The chaos is not without irony. Despite being overstretched and under sanctions, local actors and private citizens often fill gaps left by the international community. Celebrities like cricket star Mohammad Nabi and influencers such as Khyber Khaan have raised hundreds of thousands of dollars through private campaigns. ‘It gives me hope,’ Latifi said, ‘that ordinary Afghans still care more than the people paid to do this work.’

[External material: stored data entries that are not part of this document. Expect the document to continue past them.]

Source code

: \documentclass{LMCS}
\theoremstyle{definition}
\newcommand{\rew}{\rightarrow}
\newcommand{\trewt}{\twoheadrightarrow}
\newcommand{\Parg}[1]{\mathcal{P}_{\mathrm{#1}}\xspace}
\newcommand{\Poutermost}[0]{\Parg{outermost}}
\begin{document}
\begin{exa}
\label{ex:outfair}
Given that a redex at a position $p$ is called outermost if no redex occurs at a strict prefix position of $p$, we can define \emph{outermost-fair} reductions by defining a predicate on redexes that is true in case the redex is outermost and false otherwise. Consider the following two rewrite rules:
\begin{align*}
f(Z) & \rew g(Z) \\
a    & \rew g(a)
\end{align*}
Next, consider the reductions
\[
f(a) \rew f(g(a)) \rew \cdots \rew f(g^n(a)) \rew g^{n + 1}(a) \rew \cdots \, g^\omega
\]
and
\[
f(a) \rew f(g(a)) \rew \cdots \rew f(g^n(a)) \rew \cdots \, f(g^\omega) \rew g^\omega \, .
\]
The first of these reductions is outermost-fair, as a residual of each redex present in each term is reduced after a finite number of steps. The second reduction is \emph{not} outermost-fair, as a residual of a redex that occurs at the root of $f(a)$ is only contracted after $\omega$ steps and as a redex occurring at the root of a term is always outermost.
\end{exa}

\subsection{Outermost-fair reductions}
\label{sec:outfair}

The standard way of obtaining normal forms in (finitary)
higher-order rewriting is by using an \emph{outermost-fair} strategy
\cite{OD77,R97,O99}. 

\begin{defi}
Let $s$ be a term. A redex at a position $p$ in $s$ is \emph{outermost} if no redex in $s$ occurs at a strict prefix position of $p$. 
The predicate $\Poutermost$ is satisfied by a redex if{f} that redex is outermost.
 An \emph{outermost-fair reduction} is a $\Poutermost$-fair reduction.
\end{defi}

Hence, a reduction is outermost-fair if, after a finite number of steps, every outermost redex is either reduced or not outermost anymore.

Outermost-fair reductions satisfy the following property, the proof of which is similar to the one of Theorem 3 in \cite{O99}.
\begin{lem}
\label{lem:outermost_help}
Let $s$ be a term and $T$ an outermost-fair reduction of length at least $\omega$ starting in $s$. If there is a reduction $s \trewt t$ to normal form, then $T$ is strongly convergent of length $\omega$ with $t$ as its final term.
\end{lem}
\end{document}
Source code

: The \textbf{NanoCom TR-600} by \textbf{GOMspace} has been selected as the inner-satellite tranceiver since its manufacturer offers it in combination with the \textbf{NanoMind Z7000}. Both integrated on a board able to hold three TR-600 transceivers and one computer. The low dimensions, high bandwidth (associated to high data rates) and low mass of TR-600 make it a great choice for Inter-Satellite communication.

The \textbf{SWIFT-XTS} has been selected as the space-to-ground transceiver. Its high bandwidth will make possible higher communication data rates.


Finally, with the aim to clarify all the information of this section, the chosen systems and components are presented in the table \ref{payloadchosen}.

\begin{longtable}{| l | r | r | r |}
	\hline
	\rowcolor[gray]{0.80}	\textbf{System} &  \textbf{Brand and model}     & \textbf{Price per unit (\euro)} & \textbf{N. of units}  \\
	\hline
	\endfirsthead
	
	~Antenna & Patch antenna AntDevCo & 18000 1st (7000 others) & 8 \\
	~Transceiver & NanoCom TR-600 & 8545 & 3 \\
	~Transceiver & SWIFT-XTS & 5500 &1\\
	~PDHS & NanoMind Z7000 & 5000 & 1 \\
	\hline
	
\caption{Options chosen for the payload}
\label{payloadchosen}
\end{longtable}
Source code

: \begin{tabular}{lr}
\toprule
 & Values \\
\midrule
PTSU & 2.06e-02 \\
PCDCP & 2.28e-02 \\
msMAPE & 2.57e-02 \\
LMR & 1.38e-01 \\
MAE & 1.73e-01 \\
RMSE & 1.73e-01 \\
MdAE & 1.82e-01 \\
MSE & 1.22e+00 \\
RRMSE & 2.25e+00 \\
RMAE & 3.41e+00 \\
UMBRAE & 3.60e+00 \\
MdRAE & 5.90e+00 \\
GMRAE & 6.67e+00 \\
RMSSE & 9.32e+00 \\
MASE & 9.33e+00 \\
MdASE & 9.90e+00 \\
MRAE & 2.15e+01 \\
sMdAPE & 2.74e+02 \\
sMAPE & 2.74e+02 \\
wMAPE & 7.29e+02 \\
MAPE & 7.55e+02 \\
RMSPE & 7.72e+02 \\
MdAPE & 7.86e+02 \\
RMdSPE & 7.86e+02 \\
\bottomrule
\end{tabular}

A Crisis Manufactured by Policy
The crisis is not simply a humanitarian one. It is political. Paykhar and Latifi agree that sanctions, banking restrictions, and asset seizures have gutted Afghanistan’s economic potential, leading to the outflow of labourers and professionals alike. ‘If the world wants fewer Afghan refugees, it must stop creating the conditions that produce them,’ Paykhar observed.
Moreover, the inconsistency of the West has been glaring. After 2021, European governments made lofty promises to host Afghan evacuees. But as the media spotlight faded, so did their commitment. Latifi noted that EU officials now openly discuss plans to deport Afghans. ‘You want to deport people,’ he said, ‘but you won’t fund any programme that would give them a job if they go back. That’s not policy—that’s abdication.’
Stateless and Voiceless
In a world increasingly gripped by xenophobic nationalism, Afghans have become global scapegoats. From Iran to Turkey, from the United States to the Netherlands, the refugee has become a political piñata. Right-wing influencers in the West have even cited Pakistan’s deportations as a model for their own immigration crackdowns.
Latifi warned of the psychological toll this has taken on Afghan communities. Many fear that their children’s futures are being extinguished by structural indifference. Schools in Iran refused to enrol Afghan children. Banks rejected them. Entire parks and neighbourhoods were declared off-limits. And when they return, they are met with suspicion and silence.
Afghanistan Needs Its Diaspora—And Its Dignity
Despite the bleakness, Latifi remains convinced that a solution is possible—but only if Afghans themselves lead the conversation. Both he and Paykhar argue that the diaspora has a critical role to play, not merely as remittance-senders, but as a political force capable of advocating for humane policies.
‘We lack a unified voice,’ Paykhar lamented. ‘We need to collectively say that economic sabotage of Afghanistan hurts everyone—our neighbours, Europe, and us.’
In the absence of state capacity and international aid, it is civil society and Afghan solidarity that must step in. The alternative is a generation consigned to borderlands, living in limbo, punished for their place of birth.